**What to do**.
Please find how many lines of the data contain the string "fail", and respond with that number only.

**Stored data entries**.
»»

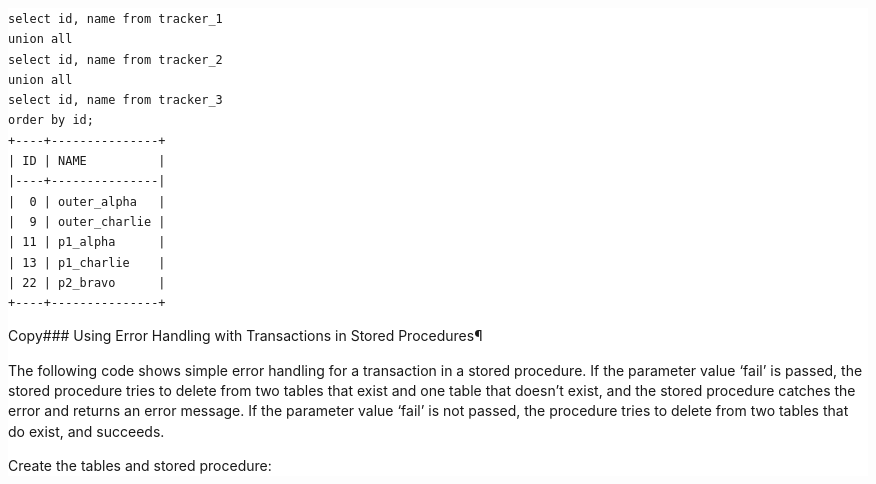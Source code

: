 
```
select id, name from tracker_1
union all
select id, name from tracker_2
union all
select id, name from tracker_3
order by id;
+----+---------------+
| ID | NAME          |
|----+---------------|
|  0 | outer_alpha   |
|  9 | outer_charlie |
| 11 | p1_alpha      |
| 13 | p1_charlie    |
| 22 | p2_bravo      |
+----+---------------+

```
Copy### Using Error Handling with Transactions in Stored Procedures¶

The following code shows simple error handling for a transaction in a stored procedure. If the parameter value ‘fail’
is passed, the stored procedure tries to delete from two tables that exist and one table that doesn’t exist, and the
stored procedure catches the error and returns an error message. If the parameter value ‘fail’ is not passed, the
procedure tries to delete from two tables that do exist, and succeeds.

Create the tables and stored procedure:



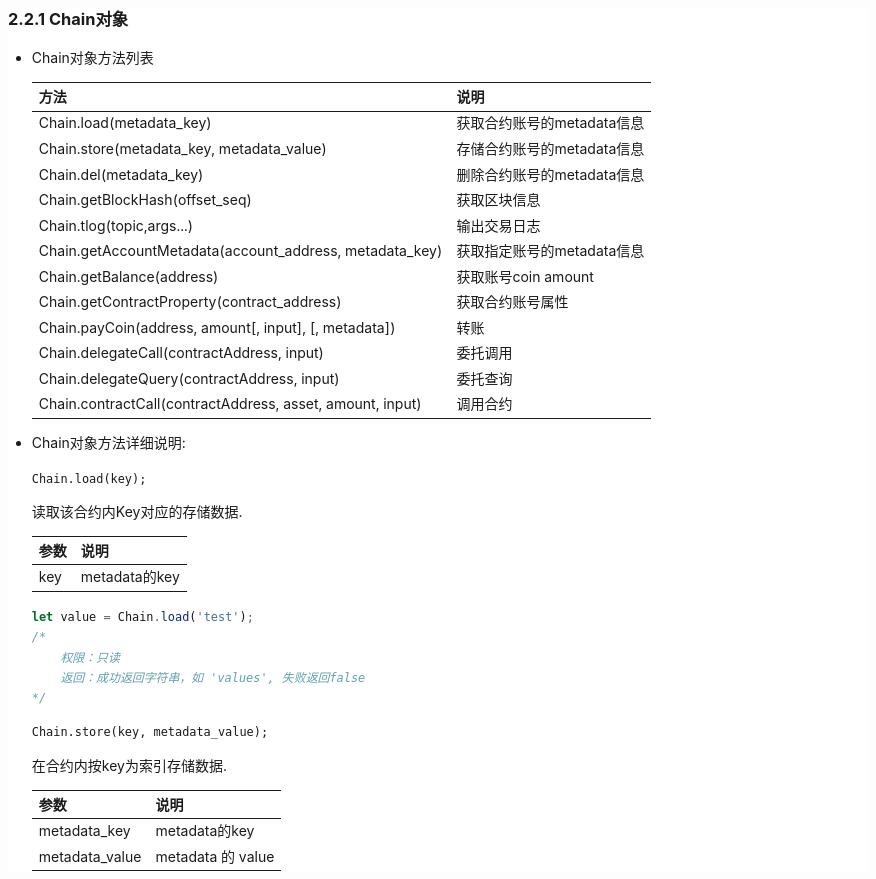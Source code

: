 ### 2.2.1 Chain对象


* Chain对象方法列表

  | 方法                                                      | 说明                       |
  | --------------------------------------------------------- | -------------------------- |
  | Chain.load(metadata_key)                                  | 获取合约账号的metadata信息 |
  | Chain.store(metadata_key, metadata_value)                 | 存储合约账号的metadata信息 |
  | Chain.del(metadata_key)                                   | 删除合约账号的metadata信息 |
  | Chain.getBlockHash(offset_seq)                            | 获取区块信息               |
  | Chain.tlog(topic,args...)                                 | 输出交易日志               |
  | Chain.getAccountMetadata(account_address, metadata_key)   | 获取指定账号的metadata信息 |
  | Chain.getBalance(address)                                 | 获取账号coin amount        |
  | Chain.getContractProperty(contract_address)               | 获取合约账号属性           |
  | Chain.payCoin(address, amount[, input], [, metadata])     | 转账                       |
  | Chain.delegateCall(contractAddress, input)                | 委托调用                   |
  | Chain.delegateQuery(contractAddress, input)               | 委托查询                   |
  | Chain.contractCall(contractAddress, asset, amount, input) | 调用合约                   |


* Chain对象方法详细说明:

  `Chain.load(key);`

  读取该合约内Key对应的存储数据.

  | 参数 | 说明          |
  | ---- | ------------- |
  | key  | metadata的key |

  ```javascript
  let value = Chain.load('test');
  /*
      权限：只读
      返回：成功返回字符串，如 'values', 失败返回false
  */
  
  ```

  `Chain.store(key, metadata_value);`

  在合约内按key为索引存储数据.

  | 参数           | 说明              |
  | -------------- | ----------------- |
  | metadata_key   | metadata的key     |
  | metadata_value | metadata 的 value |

««

**Exercise answer**.
2